Friday, December 15

Emotional Labour and what it means

Strangely enough, right after I dusted off this blog, I got an idea for another post I wanted to write (sort of) for a while now. And, strangely enough, it was a casual game with made me write it.

The game in question is the newest - if the file is right, it’s the 16th - instalment of the Delicious series. The series follows the adventures and the life of one Emily Napoli (now Emily O’Malley) and her family (from her parents over her sister to her husband and children by now). It’s also a relatively easy TM (time management) series, even though the last two instalments (“Miracle of Life” and “Moms vs. Dads,” the game in question) no longer have several difficulty settings. In “Miracle of Life,” Emily’s family grew by two new children, twins. As you can imagine, having three small kids - the twins and their older sister Paige who is still pre-school age - isn’t easy, especially when both parents normally are working. Because of that, Patrick, Emily’s husband, took time off his own flower store (which Emily’s father and her best friend keep going) and stayed at home, while Emily went on to promote her new line of healthy children’s foods and recipes (after becoming an internet sensation in “Miracle of Life”). He is a disaster at it. He does well enough with the kids as a such, he’s a caring father, but he’s no good at all the housework. And, like pretty much all men seen in the newest instalment, “Moms vs. Dads,” he has no clue what emotional housework is. And their wives finally got fed up with it and started a ‘father of the year’ competition for them to show them all the things which were part of the ‘parents’ package.

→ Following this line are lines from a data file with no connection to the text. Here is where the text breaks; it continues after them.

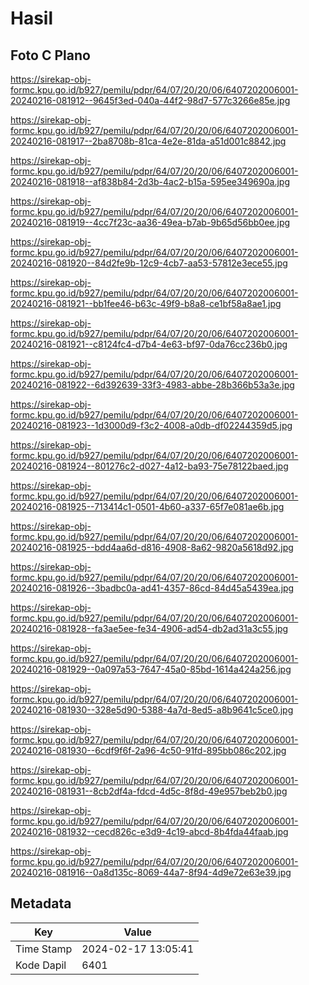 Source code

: # Hasil

## Foto C Plano

https://sirekap-obj-formc.kpu.go.id/b927/pemilu/pdpr/64/07/20/20/06/6407202006001-20240216-081912--9645f3ed-040a-44f2-98d7-577c3266e85e.jpg

https://sirekap-obj-formc.kpu.go.id/b927/pemilu/pdpr/64/07/20/20/06/6407202006001-20240216-081917--2ba8708b-81ca-4e2e-81da-a51d001c8842.jpg

https://sirekap-obj-formc.kpu.go.id/b927/pemilu/pdpr/64/07/20/20/06/6407202006001-20240216-081918--af838b84-2d3b-4ac2-b15a-595ee349690a.jpg

https://sirekap-obj-formc.kpu.go.id/b927/pemilu/pdpr/64/07/20/20/06/6407202006001-20240216-081919--4cc7f23c-aa36-49ea-b7ab-9b65d56bb0ee.jpg

https://sirekap-obj-formc.kpu.go.id/b927/pemilu/pdpr/64/07/20/20/06/6407202006001-20240216-081920--84d2fe9b-12c9-4cb7-aa53-57812e3ece55.jpg

https://sirekap-obj-formc.kpu.go.id/b927/pemilu/pdpr/64/07/20/20/06/6407202006001-20240216-081921--bb1fee46-b63c-49f9-b8a8-ce1bf58a8ae1.jpg

https://sirekap-obj-formc.kpu.go.id/b927/pemilu/pdpr/64/07/20/20/06/6407202006001-20240216-081921--c8124fc4-d7b4-4e63-bf97-0da76cc236b0.jpg

https://sirekap-obj-formc.kpu.go.id/b927/pemilu/pdpr/64/07/20/20/06/6407202006001-20240216-081922--6d392639-33f3-4983-abbe-28b366b53a3e.jpg

https://sirekap-obj-formc.kpu.go.id/b927/pemilu/pdpr/64/07/20/20/06/6407202006001-20240216-081923--1d3000d9-f3c2-4008-a0db-df02244359d5.jpg

https://sirekap-obj-formc.kpu.go.id/b927/pemilu/pdpr/64/07/20/20/06/6407202006001-20240216-081924--801276c2-d027-4a12-ba93-75e78122baed.jpg

https://sirekap-obj-formc.kpu.go.id/b927/pemilu/pdpr/64/07/20/20/06/6407202006001-20240216-081925--713414c1-0501-4b60-a337-65f7e081ae6b.jpg

https://sirekap-obj-formc.kpu.go.id/b927/pemilu/pdpr/64/07/20/20/06/6407202006001-20240216-081925--bdd4aa6d-d816-4908-8a62-9820a5618d92.jpg

https://sirekap-obj-formc.kpu.go.id/b927/pemilu/pdpr/64/07/20/20/06/6407202006001-20240216-081926--3badbc0a-ad41-4357-86cd-84d45a5439ea.jpg

https://sirekap-obj-formc.kpu.go.id/b927/pemilu/pdpr/64/07/20/20/06/6407202006001-20240216-081928--fa3ae5ee-fe34-4906-ad54-db2ad31a3c55.jpg

https://sirekap-obj-formc.kpu.go.id/b927/pemilu/pdpr/64/07/20/20/06/6407202006001-20240216-081929--0a097a53-7647-45a0-85bd-1614a424a256.jpg

https://sirekap-obj-formc.kpu.go.id/b927/pemilu/pdpr/64/07/20/20/06/6407202006001-20240216-081930--328e5d90-5388-4a7d-8ed5-a8b9641c5ce0.jpg

https://sirekap-obj-formc.kpu.go.id/b927/pemilu/pdpr/64/07/20/20/06/6407202006001-20240216-081930--6cdf9f6f-2a96-4c50-91fd-895bb086c202.jpg

https://sirekap-obj-formc.kpu.go.id/b927/pemilu/pdpr/64/07/20/20/06/6407202006001-20240216-081931--8cb2df4a-fdcd-4d5c-8f8d-49e957beb2b0.jpg

https://sirekap-obj-formc.kpu.go.id/b927/pemilu/pdpr/64/07/20/20/06/6407202006001-20240216-081932--cecd826c-e3d9-4c19-abcd-8b4fda44faab.jpg

https://sirekap-obj-formc.kpu.go.id/b927/pemilu/pdpr/64/07/20/20/06/6407202006001-20240216-081916--0a8d135c-8069-44a7-8f94-4d9e72e63e39.jpg


## Metadata

| Key        | Value               |
| ---------- | ------------------- |
| Time Stamp | 2024-02-17 13:05:41 |
| Kode Dapil | 6401                |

And that is where we come from the game to the actual topic of this post. Took me long enough, I know. What is that emotional work or emotional housework or emotional labour I’m referring to? Well, this cartoon and the article actually give you a good idea of it. The answer: it’s the mental process of actually managing the household. It’s the long line of thoughts and lists which go into making sure a household (especially if it’s including more than one or two people) is running as it should. This is why ‘you should have asked’ is simply showing the man saying it has no idea what his wife or girlfriend or other life-partner (that could include another man, if the household chores are split unevenly) does in the household and what needs to be done on a regular basis. There’s also an article here by a woman who explains why nagging is a necessity for many women. And why they would rather not have to do it any more than the men would rather not have to hear it.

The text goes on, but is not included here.